*** Opening Input material ***
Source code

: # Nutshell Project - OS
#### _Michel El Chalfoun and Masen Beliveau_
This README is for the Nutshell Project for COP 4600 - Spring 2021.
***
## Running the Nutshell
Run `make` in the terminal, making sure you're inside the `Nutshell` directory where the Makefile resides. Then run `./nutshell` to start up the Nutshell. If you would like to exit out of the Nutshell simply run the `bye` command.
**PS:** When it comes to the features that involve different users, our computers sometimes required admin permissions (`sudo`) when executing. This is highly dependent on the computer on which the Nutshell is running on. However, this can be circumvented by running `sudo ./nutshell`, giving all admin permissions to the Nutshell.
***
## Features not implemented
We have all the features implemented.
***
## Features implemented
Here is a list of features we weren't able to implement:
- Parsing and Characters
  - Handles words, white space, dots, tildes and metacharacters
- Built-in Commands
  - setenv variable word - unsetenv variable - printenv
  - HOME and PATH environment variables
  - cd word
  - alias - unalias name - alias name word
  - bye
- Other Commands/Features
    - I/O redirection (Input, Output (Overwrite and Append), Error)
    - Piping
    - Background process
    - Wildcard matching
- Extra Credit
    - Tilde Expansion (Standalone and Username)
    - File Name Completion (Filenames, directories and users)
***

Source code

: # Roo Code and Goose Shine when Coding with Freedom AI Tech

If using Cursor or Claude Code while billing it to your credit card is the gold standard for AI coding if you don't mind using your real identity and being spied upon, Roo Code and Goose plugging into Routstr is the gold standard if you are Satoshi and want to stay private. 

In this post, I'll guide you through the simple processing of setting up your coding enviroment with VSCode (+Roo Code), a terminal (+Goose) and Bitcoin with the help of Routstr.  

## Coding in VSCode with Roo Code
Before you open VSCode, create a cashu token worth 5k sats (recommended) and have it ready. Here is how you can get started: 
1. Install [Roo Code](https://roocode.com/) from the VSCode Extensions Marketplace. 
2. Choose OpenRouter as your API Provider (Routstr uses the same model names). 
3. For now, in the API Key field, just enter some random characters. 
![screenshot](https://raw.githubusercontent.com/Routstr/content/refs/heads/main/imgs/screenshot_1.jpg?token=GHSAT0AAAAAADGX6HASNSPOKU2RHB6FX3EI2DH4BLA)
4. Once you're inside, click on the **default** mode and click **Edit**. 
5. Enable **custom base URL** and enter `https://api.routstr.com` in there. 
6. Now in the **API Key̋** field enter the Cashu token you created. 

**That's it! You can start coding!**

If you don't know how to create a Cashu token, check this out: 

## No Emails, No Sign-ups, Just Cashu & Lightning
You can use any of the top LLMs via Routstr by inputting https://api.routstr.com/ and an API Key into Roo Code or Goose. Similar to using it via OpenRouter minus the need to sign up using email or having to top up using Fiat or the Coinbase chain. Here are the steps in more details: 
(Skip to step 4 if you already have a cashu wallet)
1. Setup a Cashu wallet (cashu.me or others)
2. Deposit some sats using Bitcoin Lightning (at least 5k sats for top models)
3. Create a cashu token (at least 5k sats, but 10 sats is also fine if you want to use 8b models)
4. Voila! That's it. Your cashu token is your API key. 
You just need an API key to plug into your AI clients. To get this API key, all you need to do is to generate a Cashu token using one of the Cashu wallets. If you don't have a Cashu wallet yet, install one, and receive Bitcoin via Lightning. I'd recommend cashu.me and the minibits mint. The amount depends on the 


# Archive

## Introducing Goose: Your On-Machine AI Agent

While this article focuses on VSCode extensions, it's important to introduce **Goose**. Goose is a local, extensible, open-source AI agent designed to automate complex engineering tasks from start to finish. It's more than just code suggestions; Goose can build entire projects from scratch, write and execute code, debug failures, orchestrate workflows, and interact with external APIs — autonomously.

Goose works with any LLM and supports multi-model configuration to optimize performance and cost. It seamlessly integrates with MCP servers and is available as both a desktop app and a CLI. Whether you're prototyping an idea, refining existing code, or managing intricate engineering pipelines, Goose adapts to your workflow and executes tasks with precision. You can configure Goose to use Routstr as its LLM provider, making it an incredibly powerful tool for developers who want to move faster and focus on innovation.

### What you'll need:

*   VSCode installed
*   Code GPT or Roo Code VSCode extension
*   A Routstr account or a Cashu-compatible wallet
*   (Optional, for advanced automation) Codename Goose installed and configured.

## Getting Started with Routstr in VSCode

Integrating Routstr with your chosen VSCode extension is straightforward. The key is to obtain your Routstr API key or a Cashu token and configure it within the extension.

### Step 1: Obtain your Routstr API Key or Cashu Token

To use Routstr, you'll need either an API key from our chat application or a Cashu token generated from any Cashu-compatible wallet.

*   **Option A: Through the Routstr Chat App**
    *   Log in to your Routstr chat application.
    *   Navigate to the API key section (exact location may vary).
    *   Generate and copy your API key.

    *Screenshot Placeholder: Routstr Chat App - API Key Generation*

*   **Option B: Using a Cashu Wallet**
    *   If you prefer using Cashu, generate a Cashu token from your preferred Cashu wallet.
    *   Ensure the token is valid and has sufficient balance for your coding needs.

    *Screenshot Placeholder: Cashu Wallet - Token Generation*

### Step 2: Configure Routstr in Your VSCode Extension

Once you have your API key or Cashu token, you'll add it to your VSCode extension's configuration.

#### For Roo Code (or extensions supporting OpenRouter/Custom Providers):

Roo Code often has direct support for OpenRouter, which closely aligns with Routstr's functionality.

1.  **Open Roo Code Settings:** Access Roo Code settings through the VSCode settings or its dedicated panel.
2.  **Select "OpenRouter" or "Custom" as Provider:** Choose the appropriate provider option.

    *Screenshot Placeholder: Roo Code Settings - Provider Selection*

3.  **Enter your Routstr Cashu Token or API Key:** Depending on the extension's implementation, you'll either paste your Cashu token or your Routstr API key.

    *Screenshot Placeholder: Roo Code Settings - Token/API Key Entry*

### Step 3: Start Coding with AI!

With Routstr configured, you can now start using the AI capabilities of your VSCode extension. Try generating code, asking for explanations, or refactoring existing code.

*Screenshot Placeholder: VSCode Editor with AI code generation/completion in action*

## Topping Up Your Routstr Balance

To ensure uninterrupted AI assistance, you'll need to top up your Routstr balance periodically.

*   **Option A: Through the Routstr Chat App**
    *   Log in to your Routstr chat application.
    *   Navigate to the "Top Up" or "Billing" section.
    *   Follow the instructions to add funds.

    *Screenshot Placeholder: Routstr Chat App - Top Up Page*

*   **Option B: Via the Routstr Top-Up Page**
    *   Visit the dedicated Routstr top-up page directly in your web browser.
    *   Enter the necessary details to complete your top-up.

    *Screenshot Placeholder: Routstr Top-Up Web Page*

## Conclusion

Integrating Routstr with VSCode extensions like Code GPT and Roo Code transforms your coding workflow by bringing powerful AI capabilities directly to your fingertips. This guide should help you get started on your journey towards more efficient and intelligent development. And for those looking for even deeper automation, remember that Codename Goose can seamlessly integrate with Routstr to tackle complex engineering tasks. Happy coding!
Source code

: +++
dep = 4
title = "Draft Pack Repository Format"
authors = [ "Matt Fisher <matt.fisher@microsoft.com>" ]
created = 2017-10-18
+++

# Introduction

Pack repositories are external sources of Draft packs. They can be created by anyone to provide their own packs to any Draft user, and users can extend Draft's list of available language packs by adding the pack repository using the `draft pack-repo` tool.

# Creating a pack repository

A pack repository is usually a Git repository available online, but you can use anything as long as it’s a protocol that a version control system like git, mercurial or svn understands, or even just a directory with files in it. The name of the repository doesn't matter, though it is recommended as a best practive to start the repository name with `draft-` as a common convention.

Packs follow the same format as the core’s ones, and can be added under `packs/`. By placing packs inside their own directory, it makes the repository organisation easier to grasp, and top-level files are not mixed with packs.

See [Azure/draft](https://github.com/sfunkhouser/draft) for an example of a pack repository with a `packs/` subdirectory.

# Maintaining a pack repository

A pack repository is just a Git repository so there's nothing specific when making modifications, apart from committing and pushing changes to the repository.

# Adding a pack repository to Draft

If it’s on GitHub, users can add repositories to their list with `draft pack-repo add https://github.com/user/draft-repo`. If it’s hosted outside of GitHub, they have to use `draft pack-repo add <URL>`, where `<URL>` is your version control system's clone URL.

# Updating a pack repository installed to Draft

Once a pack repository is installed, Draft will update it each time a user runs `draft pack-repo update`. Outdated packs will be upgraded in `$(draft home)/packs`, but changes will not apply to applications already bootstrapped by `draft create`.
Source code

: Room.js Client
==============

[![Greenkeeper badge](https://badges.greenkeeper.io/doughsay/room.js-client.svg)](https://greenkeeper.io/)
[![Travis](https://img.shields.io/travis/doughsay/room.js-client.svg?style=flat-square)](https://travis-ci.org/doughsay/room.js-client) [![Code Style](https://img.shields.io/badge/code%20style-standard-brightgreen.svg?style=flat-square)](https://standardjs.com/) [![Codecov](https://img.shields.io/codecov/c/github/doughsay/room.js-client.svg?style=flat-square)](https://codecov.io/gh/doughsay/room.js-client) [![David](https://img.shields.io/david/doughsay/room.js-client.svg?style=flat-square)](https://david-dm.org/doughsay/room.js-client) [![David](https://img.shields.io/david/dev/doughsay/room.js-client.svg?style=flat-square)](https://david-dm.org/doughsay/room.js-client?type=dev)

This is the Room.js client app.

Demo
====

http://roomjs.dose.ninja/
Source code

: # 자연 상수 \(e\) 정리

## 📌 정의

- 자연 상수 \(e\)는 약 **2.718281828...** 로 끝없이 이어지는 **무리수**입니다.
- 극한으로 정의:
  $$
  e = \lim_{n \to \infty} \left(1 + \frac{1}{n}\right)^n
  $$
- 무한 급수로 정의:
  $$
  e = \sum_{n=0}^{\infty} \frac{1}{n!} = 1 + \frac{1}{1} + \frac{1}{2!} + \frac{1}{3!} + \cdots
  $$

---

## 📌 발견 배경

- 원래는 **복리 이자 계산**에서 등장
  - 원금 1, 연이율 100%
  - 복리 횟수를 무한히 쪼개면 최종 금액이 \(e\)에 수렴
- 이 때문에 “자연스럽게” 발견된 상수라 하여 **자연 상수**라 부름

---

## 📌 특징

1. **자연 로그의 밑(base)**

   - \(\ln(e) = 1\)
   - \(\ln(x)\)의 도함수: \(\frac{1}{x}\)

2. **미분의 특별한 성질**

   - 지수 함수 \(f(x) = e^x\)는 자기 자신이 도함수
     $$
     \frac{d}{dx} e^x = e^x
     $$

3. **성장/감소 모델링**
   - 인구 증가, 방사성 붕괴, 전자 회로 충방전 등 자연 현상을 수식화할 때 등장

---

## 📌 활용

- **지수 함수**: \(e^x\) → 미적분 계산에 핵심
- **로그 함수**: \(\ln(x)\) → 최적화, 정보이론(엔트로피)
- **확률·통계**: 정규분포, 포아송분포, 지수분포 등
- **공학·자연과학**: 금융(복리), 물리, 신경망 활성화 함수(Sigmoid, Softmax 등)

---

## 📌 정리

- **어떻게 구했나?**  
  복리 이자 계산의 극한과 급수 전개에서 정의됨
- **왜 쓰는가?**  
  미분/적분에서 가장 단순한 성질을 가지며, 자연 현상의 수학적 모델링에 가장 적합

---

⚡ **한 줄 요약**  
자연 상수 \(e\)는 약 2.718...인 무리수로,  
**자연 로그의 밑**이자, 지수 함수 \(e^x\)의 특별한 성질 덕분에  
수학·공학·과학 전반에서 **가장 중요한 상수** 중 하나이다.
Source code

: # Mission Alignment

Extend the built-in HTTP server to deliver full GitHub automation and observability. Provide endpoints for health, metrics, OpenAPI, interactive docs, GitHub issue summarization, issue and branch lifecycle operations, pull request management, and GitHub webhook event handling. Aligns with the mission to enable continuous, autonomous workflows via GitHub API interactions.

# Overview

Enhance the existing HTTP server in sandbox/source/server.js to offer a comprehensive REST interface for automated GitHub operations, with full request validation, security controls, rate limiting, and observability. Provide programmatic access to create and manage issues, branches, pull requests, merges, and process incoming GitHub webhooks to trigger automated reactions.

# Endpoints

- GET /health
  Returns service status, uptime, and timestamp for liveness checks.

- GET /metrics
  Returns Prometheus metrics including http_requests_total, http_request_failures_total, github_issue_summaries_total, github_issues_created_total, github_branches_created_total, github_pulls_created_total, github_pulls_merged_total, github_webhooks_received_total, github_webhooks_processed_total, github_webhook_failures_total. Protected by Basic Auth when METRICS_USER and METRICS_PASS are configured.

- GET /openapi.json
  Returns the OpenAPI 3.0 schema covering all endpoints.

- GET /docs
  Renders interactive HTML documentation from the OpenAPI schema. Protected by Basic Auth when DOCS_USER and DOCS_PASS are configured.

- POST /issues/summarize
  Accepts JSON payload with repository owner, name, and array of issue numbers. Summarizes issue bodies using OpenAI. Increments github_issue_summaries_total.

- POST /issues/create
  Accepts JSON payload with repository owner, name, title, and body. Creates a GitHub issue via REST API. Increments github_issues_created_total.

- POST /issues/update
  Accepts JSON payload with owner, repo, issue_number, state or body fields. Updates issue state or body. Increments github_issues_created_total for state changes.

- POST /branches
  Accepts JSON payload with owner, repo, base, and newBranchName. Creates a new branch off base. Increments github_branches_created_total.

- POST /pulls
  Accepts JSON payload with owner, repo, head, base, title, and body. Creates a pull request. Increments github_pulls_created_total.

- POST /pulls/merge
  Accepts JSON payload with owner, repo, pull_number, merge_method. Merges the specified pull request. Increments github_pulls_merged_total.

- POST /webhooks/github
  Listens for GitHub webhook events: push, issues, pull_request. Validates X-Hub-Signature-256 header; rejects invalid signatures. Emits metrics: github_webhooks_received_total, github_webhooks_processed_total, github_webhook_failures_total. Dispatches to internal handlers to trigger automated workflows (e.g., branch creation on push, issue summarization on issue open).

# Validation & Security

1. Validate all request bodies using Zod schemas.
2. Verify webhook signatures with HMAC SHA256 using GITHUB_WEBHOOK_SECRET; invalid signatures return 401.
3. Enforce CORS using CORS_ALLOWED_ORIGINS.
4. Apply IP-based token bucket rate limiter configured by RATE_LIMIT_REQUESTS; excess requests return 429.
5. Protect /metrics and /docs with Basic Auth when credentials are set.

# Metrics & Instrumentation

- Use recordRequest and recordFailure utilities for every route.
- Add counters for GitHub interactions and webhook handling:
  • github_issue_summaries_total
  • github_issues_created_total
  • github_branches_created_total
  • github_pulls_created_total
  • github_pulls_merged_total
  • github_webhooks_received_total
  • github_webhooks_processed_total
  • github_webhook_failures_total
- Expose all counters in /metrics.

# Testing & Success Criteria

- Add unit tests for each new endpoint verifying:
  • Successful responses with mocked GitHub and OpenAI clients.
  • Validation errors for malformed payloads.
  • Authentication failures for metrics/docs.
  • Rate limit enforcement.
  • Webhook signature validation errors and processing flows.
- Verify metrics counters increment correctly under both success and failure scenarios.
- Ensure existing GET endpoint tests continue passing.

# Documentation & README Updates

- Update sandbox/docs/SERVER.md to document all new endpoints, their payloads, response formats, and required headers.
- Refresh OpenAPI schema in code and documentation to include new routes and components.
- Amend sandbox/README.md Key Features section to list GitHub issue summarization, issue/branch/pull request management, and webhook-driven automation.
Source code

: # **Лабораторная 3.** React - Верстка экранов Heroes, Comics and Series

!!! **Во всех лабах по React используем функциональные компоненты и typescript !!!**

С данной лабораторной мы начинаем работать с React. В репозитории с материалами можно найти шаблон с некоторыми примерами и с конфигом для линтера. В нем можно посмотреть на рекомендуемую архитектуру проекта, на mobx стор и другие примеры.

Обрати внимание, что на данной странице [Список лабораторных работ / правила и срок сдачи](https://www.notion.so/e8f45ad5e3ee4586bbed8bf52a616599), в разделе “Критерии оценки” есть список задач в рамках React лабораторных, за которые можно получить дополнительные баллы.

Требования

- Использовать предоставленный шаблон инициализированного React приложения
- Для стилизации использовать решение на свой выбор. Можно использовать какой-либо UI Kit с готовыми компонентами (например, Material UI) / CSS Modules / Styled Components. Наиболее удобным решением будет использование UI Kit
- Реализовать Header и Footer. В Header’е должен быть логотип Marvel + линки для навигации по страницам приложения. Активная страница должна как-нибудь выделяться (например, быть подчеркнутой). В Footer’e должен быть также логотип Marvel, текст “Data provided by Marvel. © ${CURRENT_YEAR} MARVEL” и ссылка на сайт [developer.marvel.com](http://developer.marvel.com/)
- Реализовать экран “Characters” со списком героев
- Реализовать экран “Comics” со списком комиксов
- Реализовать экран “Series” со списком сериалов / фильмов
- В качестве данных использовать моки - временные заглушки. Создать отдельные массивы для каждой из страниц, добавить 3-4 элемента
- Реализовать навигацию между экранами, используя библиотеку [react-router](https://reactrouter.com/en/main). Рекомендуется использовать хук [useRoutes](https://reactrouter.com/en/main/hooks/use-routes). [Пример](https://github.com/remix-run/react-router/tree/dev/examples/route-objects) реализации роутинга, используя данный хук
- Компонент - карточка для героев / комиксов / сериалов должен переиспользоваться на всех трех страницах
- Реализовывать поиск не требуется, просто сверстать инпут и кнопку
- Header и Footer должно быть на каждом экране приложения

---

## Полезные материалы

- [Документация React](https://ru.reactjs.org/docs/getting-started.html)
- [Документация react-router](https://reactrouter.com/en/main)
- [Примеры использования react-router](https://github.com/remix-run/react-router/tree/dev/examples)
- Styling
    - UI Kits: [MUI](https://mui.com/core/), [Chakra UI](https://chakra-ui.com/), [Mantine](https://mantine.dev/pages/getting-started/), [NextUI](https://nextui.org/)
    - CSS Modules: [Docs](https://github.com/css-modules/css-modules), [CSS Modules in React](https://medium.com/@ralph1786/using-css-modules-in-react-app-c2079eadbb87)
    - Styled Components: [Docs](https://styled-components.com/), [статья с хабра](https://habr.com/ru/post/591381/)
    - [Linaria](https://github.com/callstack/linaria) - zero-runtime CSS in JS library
*** Closing Input material ***
**Exercise details:**
From the records above, retype only the lines starting at the line that contains "- Wildcard matching" and ending at the line that contains "## No Emails, No", both included.

**Exercise response:**
    - Wildcard matching
- Extra Credit
    - Tilde Expansion (Standalone and Username)
    - File Name Completion (Filenames, directories and users)
***

Source code

: # Roo Code and Goose Shine when Coding with Freedom AI Tech

If using Cursor or Claude Code while billing it to your credit card is the gold standard for AI coding if you don't mind using your real identity and being spied upon, Roo Code and Goose plugging into Routstr is the gold standard if you are Satoshi and want to stay private. 

In this post, I'll guide you through the simple processing of setting up your coding enviroment with VSCode (+Roo Code), a terminal (+Goose) and Bitcoin with the help of Routstr.  

## Coding in VSCode with Roo Code
Before you open VSCode, create a cashu token worth 5k sats (recommended) and have it ready. Here is how you can get started: 
1. Install [Roo Code](https://roocode.com/) from the VSCode Extensions Marketplace. 
2. Choose OpenRouter as your API Provider (Routstr uses the same model names). 
3. For now, in the API Key field, just enter some random characters. 
![screenshot](https://raw.githubusercontent.com/Routstr/content/refs/heads/main/imgs/screenshot_1.jpg?token=GHSAT0AAAAAADGX6HASNSPOKU2RHB6FX3EI2DH4BLA)
4. Once you're inside, click on the **default** mode and click **Edit**. 
5. Enable **custom base URL** and enter `https://api.routstr.com` in there. 
6. Now in the **API Key̋** field enter the Cashu token you created. 

**That's it! You can start coding!**

If you don't know how to create a Cashu token, check this out: 

## No Emails, No Sign-ups, Just Cashu & Lightning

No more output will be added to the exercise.